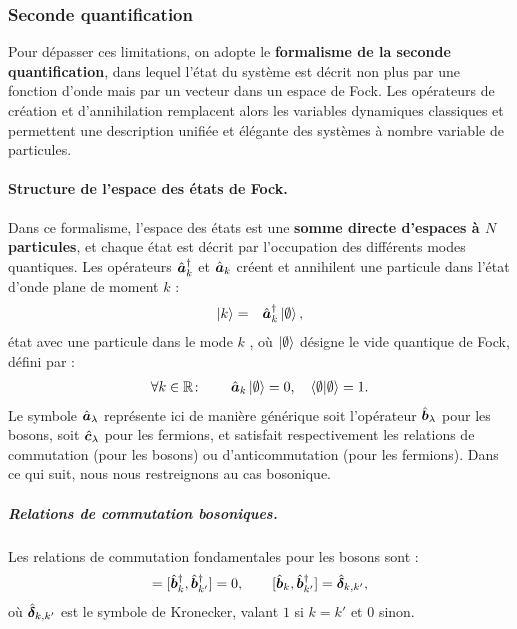 \subsubsection{Seconde quantification}

Pour dépasser ces limitations, on adopte le \textbf{formalisme de la seconde quantification}, dans lequel l’état du système est décrit non plus par une fonction d’onde mais par un vecteur dans un espace de Fock. Les opérateurs de création et d’annihilation remplacent alors les variables dynamiques classiques et permettent une description unifiée et élégante des systèmes à nombre variable de particules.

\paragraph{Structure de l’espace des états de Fock.}
Dans ce formalisme, l’espace des états est une {\bf somme directe d’espaces à $N$ particules}, et chaque état est décrit par l’occupation des différents modes quantiques. Les opérateurs $\hat{\bm{a}}_k^\dagger$ et $\hat{\bm{a}}_k$ créent et annihilent une particule dans l’état d’onde plane de moment $k$ :
\begin{eqnarray}
	\ket{k} & = & \operator{a}_k^\dagger \ket{\emptyset} ,%
\end{eqnarray}
état avec une particule dans le mode $k$ , où \(\ket{\emptyset}\) désigne le vide quantique de Fock, défini par :
\begin{eqnarray}
	\forall k \in \mathbb{R}\colon \qquad \hat{\bm{a}}_k \ket{\emptyset} = 0 ,\quad  \langle \emptyset \vert \emptyset \rangle = 1. \label{chap:eq.vide.fock.k}
\end{eqnarray}
Le symbole \( \hat{\bm{a}}_\lambda \) représente ici de manière générique soit l’opérateur \( \hat{\bm{b}}_\lambda \) pour les bosons, soit \( \hat{\bm{c}}_\lambda \) pour les fermions, et satisfait respectivement les relations de commutation (pour les bosons) ou d’anticommutation (pour les fermions). Dans ce qui suit, nous nous restreignons au cas bosonique.

\subparagraph{Relations de commutation bosoniques.} Les relations de commutation fondamentales pour les bosons sont :
\begin{eqnarray}
	[\operator{b}_k, \operator{b}_{k'}] = [\operator{b}_k^\dagger, \operator{b}_{k'}^\dagger] = 0 ,\qquad [\operator{b}_k, \operator{b}_{k'}^\dagger] = \operator{\delta}_{k,k'}, \label{chap:1:com.1.k}
\end{eqnarray}
où $\hat{\bm{\delta}}_{k,k'}$ est le symbole de Kronecker, valant $1$ si $k = k'$ et $0$ sinon.


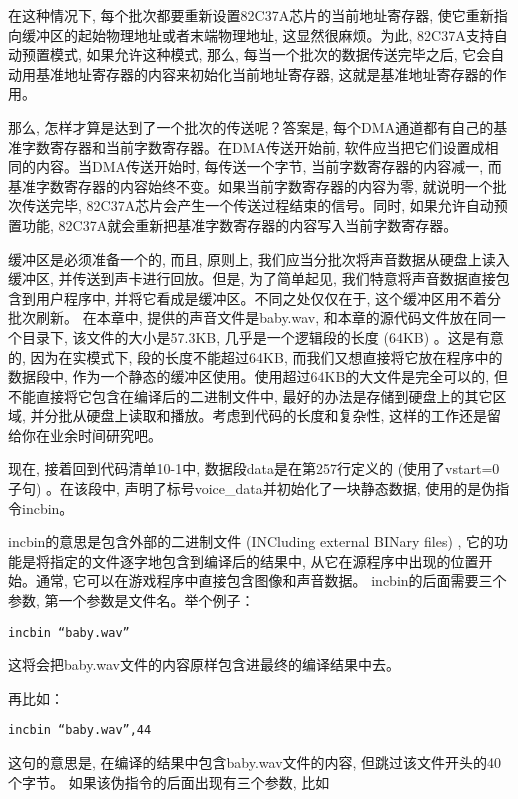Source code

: \documentclass[12pt]{article}
\begin{document}
\begin{CJK}{UTF8}{gbsn}
在这种情况下, 每个批次都要重新设置82C37A芯片的当前地址寄存器, 使它重新指向缓冲区的起始物理地址或者末端物理地址, 这显然很麻烦。为此, 82C37A支持自动预置模式, 如果允许这种模式, 那么, 每当一个批次的数据传送完毕之后, 它会自动用基准地址寄存器的内容来初始化当前地址寄存器, 这就是基准地址寄存器的作用。

那么, 怎样才算是达到了一个批次的传送呢？答案是, 每个DMA通道都有自己的基准字数寄存器和当前字数寄存器。在DMA传送开始前, 软件应当把它们设置成相同的内容。当DMA传送开始时, 每传送一个字节, 当前字数寄存器的内容减一, 而基准字数寄存器的内容始终不变。如果当前字数寄存器的内容为零, 就说明一个批次传送完毕, 82C37A芯片会产生一个传送过程结束的信号。同时, 如果允许自动预置功能, 82C37A就会重新把基准字数寄存器的内容写入当前字数寄存器。

缓冲区是必须准备一个的, 而且, 原则上, 我们应当分批次将声音数据从硬盘上读入缓冲区, 并传送到声卡进行回放。但是, 为了简单起见, 我们特意将声音数据直接包含到用户程序中, 并将它看成是缓冲区。不同之处仅仅在于, 这个缓冲区用不着分批次刷新。
在本章中, 提供的声音文件是baby.wav, 和本章的源代码文件放在同一个目录下, 该文件的大小是57.3KB, 几乎是一个逻辑段的长度 (64KB) 。这是有意的, 因为在实模式下, 段的长度不能超过64KB, 而我们又想直接将它放在程序中的数据段中, 作为一个静态的缓冲区使用。使用超过64KB的大文件是完全可以的, 但不能直接将它包含在编译后的二进制文件中, 最好的办法是存储到硬盘上的其它区域, 并分批从硬盘上读取和播放。考虑到代码的长度和复杂性, 这样的工作还是留给你在业余时间研究吧。

现在, 接着回到代码清单10-1中, 数据段data是在第257行定义的 (使用了vstart=0子句) 。在该段中, 声明了标号voice\_{}data并初始化了一块静态数据, 使用的是伪指令incbin。

incbin的意思是包含外部的二进制文件 (INCluding external BINary files) , 它的功能是将指定的文件逐字地包含到编译后的结果中, 从它在源程序中出现的位置开始。通常, 它可以在游戏程序中直接包含图像和声音数据。
incbin的后面需要三个参数, 第一个参数是文件名。举个例子：

\begin{verbatim}
incbin “baby.wav”
\end{verbatim}

这将会把baby.wav文件的内容原样包含进最终的编译结果中去。

再比如：

\begin{verbatim}
incbin “baby.wav”,44
\end{verbatim}

这句的意思是, 在编译的结果中包含baby.wav文件的内容, 但跳过该文件开头的40个字节。
如果该伪指令的后面出现有三个参数, 比如


\end{CJK}
\end{document}
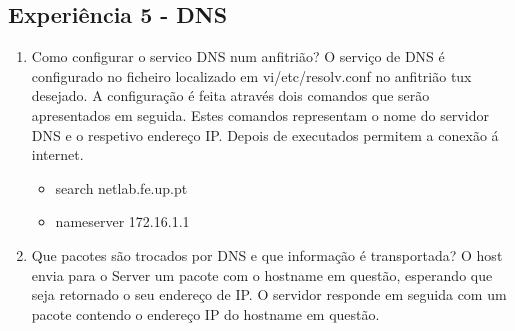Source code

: \documentclass{article}
\begin{document}
\subsection{Experiência 5 - DNS}
\begin{enumerate}
\item Como configurar o servico DNS num anfitrião?
O serviço de DNS é configurado no ficheiro localizado em vi/etc/resolv.conf no anfitrião tux desejado.
A configuração é feita através dois comandos que serão apresentados em seguida. Estes comandos representam o nome do servidor DNS e o respetivo endereço IP. Depois de executados permitem a conexão á internet.
\begin{itemize}
    \item search netlab.fe.up.pt
    \item nameserver 172.16.1.1
\end{itemize}

\item Que pacotes são trocados por DNS e que informação é transportada?
O host envia para o Server um pacote com o hostname em questão, esperando que seja retornado o seu endereço de IP.
O servidor responde em seguida com um pacote contendo o endereço IP do hostname em questão.

\end{enumerate}
\end{document}
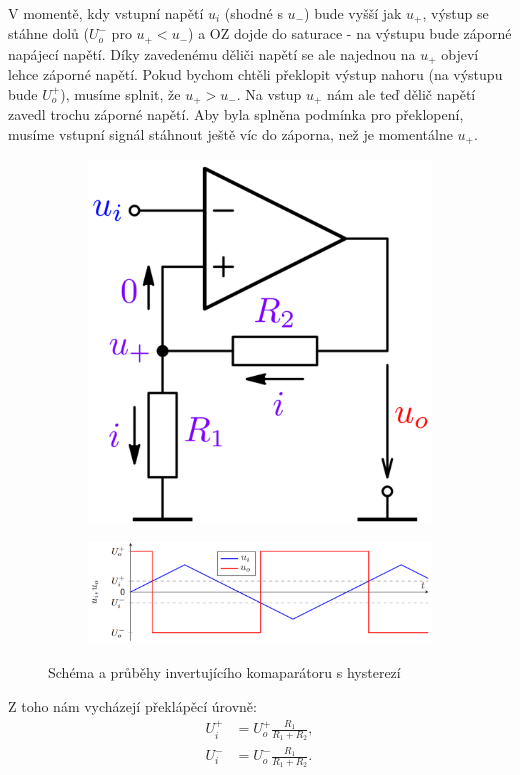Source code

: \documentclass[a4paper,12pt]{article}   %
\begin{document}
V momentě, kdy vstupní napětí $u_i$ (shodné s $u_-$) bude vyšší jak $u_+$, výstup se stáhne dolů ($U_o^-$ pro $u_+ < u_-$) a OZ dojde do saturace - na výstupu bude záporné napájecí napětí. Díky zavedenému děliči napětí se ale najednou na $u_+$ objeví lehce záporné napětí. Pokud bychom chtěli překlopit výstup nahoru (na výstupu bude $U_o^+$), musíme splnit, že $u_+ > u_-$. Na vstup $u_+$ nám ale teď dělič napětí zavedl trochu záporné napětí. Aby byla splněna podmínka pro překlopení, musíme vstupní signál stáhnout ještě víc do záporna, než je momentálne $u_+$.
\begin{figure}[h!]
    \centering
    \begin{subfigure}{.3\textwidth}
        \centering
        \includegraphics[width=\textwidth]{komparator-invert.PNG}
    \end{subfigure}
    \begin{subfigure}{.65\textwidth}
        \centering
        \includegraphics[width=\textwidth]{komparator-invert-graf.PNG}
    \end{subfigure}
    \caption{Schéma a průběhy invertujícího komaparátoru s hysterezí}
\end{figure}
Z toho nám vycházejí překlápěcí úrovně:\\
\begin{align*}
    U_i^+ &= U_o^+\frac{R_1}{R_1 + R_2},\\
    U_i^- &= U_o^-\frac{R_1}{R_1 + R_2}.\\
\end{align*}
\end{document}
------------
** Exercise prompt **
Lines holding the word "chap": say how many there are in the data, and nothing more.

** Worked solution **
2